To have spent pretty much all day and night yesterday drinking Bailey's, I feel surprisingly okay.
Anyway, I am in that place where Joey LaFaye has completely stalled out on me. The prologue was the wrong beginning. It was leading off with the wrong scope. Too epic, when this has always been, in my head, a very personal story, mainly about two characters. All that epic shit can stay in the background, hinted at, but when it starts marching out onto the stage, right there for all to see, I know I'm headed the wrong way. And this means last week was a waste, as far as getting this novel written is concerned. It means I have not yet truly started. I suspect writers who are not afraid of producing a "bad first draft" are far more fond of tedium and paperwork than am I. Anyway, I will begin again tomorrow.
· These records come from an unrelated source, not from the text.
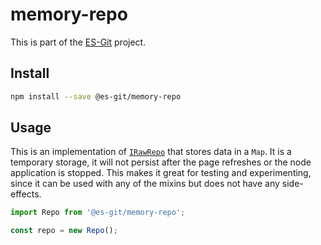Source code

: # memory-repo

This is part of the [ES-Git](https://github.com/es-git/es-git) project.

## Install

```bash
npm install --save @es-git/memory-repo
```

## Usage

This is an implementation of [`IRawRepo`](https://github.com/es-git/es-git/packages/core#IRawRepo) that stores data in a `Map`. It is a temporary storage, it will not persist after the page refreshes or the node application is stopped. This makes it great for testing and experimenting, since it can be used with any of the mixins but does not have any side-effects.

```ts
import Repo from '@es-git/memory-repo';

const repo = new Repo();
```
I ended up, last night, wearing a mismatched heap of rags, lying on the sofa, listening to Byron explain how the "new 3-D" is different from the "old 3-D." Oh, and we watched Torchwood and then watched Fight Club again. The thing about Fight Club — I mean besides my lust for Marla Singer — is that it's the first movie that Spooky and I ever saw together (in a theatre). We were in Birmingham, Alabama, and we were the only two people in the theatre laughing, which says a lot more about Birmingham than about the two of us. Regardless, it was four o'clock before I went to bed. I took a piece of an Ambien so I'd forget the dreams.
Today is a Day Off. But despite all the damned work, I don't feel like I've earned it, because there are no good, usable pages to show for the week. I am the pages I write.
I'm gonna go sit in front of a mirror and practice smiling.